## Information
:::

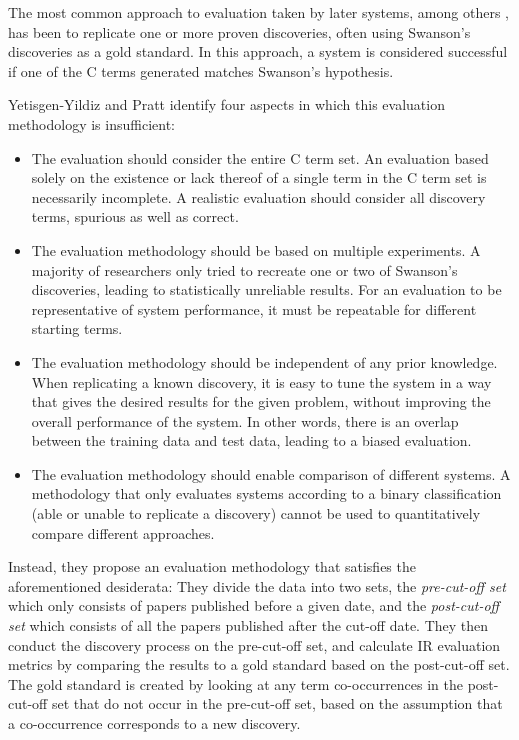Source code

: The most common approach to evaluation taken by later systems, among others \cite{lin99,wee01,sri04}, has been to replicate one or more proven discoveries, often using Swanson's discoveries as a gold standard. In this approach, a system is considered successful if one of the C terms generated matches Swanson's hypothesis. 

Yetisgen-Yildiz and Pratt\cite{yet09} identify four aspects in which this evaluation methodology is insufficient:
\begin{itemize}
	\item The evaluation should consider the entire C term set. An evaluation based solely on the existence or lack thereof of a single term in the C term set is necessarily incomplete. A realistic evaluation should consider all discovery terms, spurious as well as correct.
	\item The evaluation methodology should be based on multiple experiments. A majority of researchers only tried to recreate one or two of Swanson's discoveries, leading to statistically unreliable results. For an evaluation to be representative of system performance, it must be repeatable for different starting terms.
	\item The evaluation methodology should be independent of any prior knowledge. When replicating a known discovery, it is easy to tune the system in a way that gives the desired results for the given problem, without improving the overall performance of the system. In other words, there is an overlap between the training data and test data, leading to a biased evaluation.
	\item The evaluation methodology should enable comparison of different systems. A methodology that only evaluates systems according to a binary classification (able or unable to replicate a discovery) cannot be used to quantitatively compare different approaches.
\end{itemize}

Instead, they propose an evaluation methodology that satisfies the aforementioned desiderata: They divide the data into two sets, the \emph{pre-cut-off set} which only consists of papers published before a given date, and the \emph{post-cut-off set} which consists of all the papers published after the cut-off date. They then conduct the discovery process on the pre-cut-off set, and calculate IR evaluation metrics by comparing the results to a gold standard based on the post-cut-off set. The gold standard is created by looking at any term co-occurrences in the post-cut-off set that do not occur in the pre-cut-off set, based on the assumption that a co-occurrence corresponds to a new discovery.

:::

## Action item
Print the records exactly, every one. Leave out the pictures.

## The completed task
Source code

: The most common approach to evaluation taken by later systems, among others \cite{lin99,wee01,sri04}, has been to replicate one or more proven discoveries, often using Swanson's discoveries as a gold standard. In this approach, a system is considered successful if one of the C terms generated matches Swanson's hypothesis. 

Yetisgen-Yildiz and Pratt\cite{yet09} identify four aspects in which this evaluation methodology is insufficient:
\begin{itemize}
	\item The evaluation should consider the entire C term set. An evaluation based solely on the existence or lack thereof of a single term in the C term set is necessarily incomplete. A realistic evaluation should consider all discovery terms, spurious as well as correct.
	\item The evaluation methodology should be based on multiple experiments. A majority of researchers only tried to recreate one or two of Swanson's discoveries, leading to statistically unreliable results. For an evaluation to be representative of system performance, it must be repeatable for different starting terms.
	\item The evaluation methodology should be independent of any prior knowledge. When replicating a known discovery, it is easy to tune the system in a way that gives the desired results for the given problem, without improving the overall performance of the system. In other words, there is an overlap between the training data and test data, leading to a biased evaluation.
	\item The evaluation methodology should enable comparison of different systems. A methodology that only evaluates systems according to a binary classification (able or unable to replicate a discovery) cannot be used to quantitatively compare different approaches.
\end{itemize}

Instead, they propose an evaluation methodology that satisfies the aforementioned desiderata: They divide the data into two sets, the \emph{pre-cut-off set} which only consists of papers published before a given date, and the \emph{post-cut-off set} which consists of all the papers published after the cut-off date. They then conduct the discovery process on the pre-cut-off set, and calculate IR evaluation metrics by comparing the results to a gold standard based on the post-cut-off set. The gold standard is created by looking at any term co-occurrences in the post-cut-off set that do not occur in the pre-cut-off set, based on the assumption that a co-occurrence corresponds to a new discovery.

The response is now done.